* Material shown *
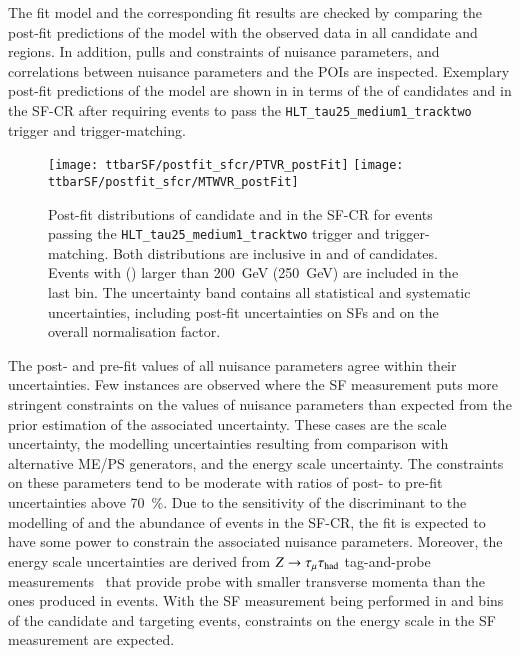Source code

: The fit model and the corresponding fit results are checked by comparing the
post-fit predictions of the model with the observed data in all \tauhadvis
candidate \Ntracks and \pT regions. In addition, pulls and constraints of
nuisance parameters, and correlations between nuisance parameters and the POIs
are inspected. Exemplary post-fit predictions of the model are shown in
 in terms of the \pT of \tauhadvis candidates
and \mTW in the SF-CR after requiring events to pass the
\texttt{HLT\_tau25\_medium1\_tracktwo} trigger and trigger-matching.

\begin{figure}[htbp]
  \centering

  \texttt{[image: ttbarSF/postfit\_sfcr/PTVR\_postFit]}
  \texttt{[image: ttbarSF/postfit\_sfcr/MTWVR\_postFit]}

  \caption[Post-fit distributions of \tauhadvis candidate \pT and \mTW in the
  SF-CR.]{Post-fit distributions of \tauhadvis candidate \pT and \mTW in the
    SF-CR for events passing the \texttt{HLT\_tau25\_medium1\_tracktwo} trigger
    and trigger-matching. Both distributions are inclusive in \Ntracks and \pT
    of \tauhadvis candidates. Events with \tauhadvis \pT (\mTW) larger than
    \SI{200}{\GeV} (\SI{250}{\GeV}) are included in the last bin. The
    uncertainty band contains all statistical and systematic uncertainties,
    including post-fit uncertainties on \faketauhadvis SFs and on the overall
    \ttbar normalisation factor.}%
  \label{fig:ttbarSF_postfit_ptmtw}
\end{figure}

The post- and pre-fit values of all nuisance parameters agree within their
uncertainties. Few instances are observed where the SF measurement puts more
stringent constraints on the values of nuisance parameters than expected from
the prior estimation of the associated uncertainty. These cases are the
\pTmissAbs scale uncertainty, the \ttbar modelling uncertainties resulting from
comparison with alternative ME/PS generators, and the \tauhadvis energy scale
uncertainty. The constraints on these parameters tend to be moderate with ratios
of post- to pre-fit uncertainties above \SI{70}{\percent}. Due to the
sensitivity of the \mTW discriminant to the modelling of \pTmissAbs and the
abundance of \ttbar events in the SF-CR, the fit is expected to have some power
to constrain the associated nuisance parameters. Moreover, the \tauhadvis energy
scale uncertainties are derived from $Z \rightarrow \tau_{\mu} \tau_{\text{had}}$ tag-and-probe
measurements~\cite{ATLAS-CONF-2017-029} that provide probe \tauhadvis with
smaller transverse momenta than the ones produced in \ttbar events. With the SF
measurement being performed in \Ntracks and \pT bins of the \tauhadvis candidate
and targeting \ttbar events, constraints on the \tauhadvis energy scale in the
SF measurement are expected.

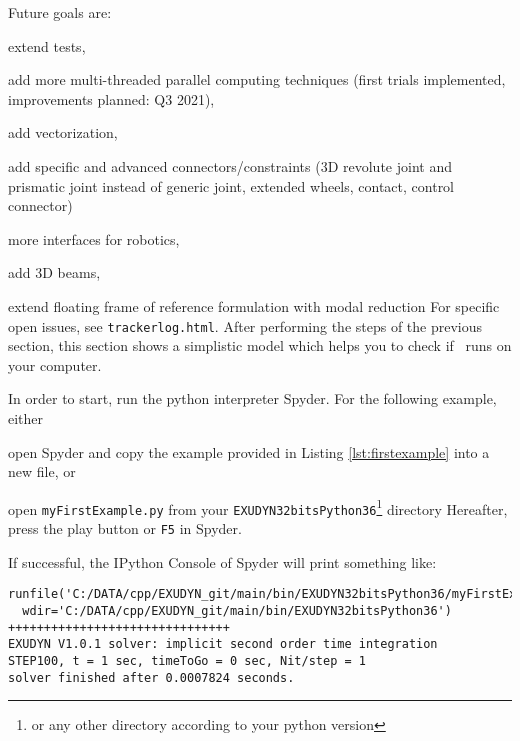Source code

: \ei
Future goals are:
\bi
  \item extend tests,
	\item add more multi-threaded parallel computing techniques (first trials implemented, improvements planned: Q3 2021),
	\item add vectorization,
  \item add specific and advanced connectors/constraints (3D revolute joint and prismatic joint instead of generic joint, extended wheels,
	contact, control connector)
	\item more interfaces for robotics,
	\item add 3D beams,
	\item extend floating frame of reference formulation with modal reduction
\ei
For specific open issues, see \texttt{trackerlog.html}.
%
After performing the steps of the previous section, this section shows a simplistic model which helps you to check if \codeName\ runs on your computer.

In order to start, run the python interpreter Spyder.
For the following example, either 
\bi
	\item open Spyder and copy the example provided in Listing \ref{lst:firstexample} into a new file, or
	\item open \texttt{myFirstExample.py} from your \texttt{EXUDYN32bitsPython36}\footnote{or any other directory according to your python version} directory
\ei
Hereafter, press the play button or \texttt{F5} in Spyder.
%

If successful, the IPython Console of Spyder will print something like:
\plainlststyle
{\ttfamily \footnotesize
\begin{lstlisting}
runfile('C:/DATA/cpp/EXUDYN_git/main/bin/EXUDYN32bitsPython36/myFirstExample.py', 
  wdir='C:/DATA/cpp/EXUDYN_git/main/bin/EXUDYN32bitsPython36')
+++++++++++++++++++++++++++++++
EXUDYN V1.0.1 solver: implicit second order time integration
STEP100, t = 1 sec, timeToGo = 0 sec, Nit/step = 1
solver finished after 0.0007824 seconds.
\end{lstlisting}
}

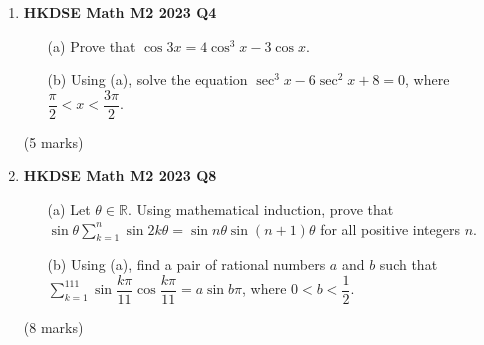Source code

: \documentclass{report}
\begin{document}
\begin{enumerate}
	\item \textbf{HKDSE Math M2 2023 Q4}
	\begin{enumerate}
		\item[(a)]Prove that $\cos{3x} = 4\cos^3{x} - 3\cos{x}$.
		\item[(b)]Using (a), solve the equation $\sec^3{x} - 6\sec^2{x} + 8 = 0$, where $\dfrac{\pi}{2} < x < \dfrac{3\pi}{2}$.
	\end{enumerate}
	(5 marks)

	\item \textbf{HKDSE Math M2 2023 Q8}
	\begin{enumerate}
		\item [(a)]Let $\theta \in \mathbb{R}$. Using mathematical induction, prove that $\displaystyle \sin{\theta}\sum_{k=1}^{n}\sin{2k\theta} = \sin{n\theta}\sin{(n+1)\theta}$ for all positive integers $n$.
		\item [(b)] Using (a), find a pair of rational numbers $a$ and $b$ such that $\displaystyle\sum_{k = 1}^{111}\sin{\dfrac{k\pi}{11}}\cos{\dfrac{k\pi}{11}} = a\sin{b\pi}$, where $0 < b < \dfrac{1}{2}$.
	\end{enumerate}
	(8 marks)

\end{enumerate}
\end{document}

* Prompt *
Across the preceding records, count the lines with the word "associated" in them and give that figure alone.

* Written answer *
2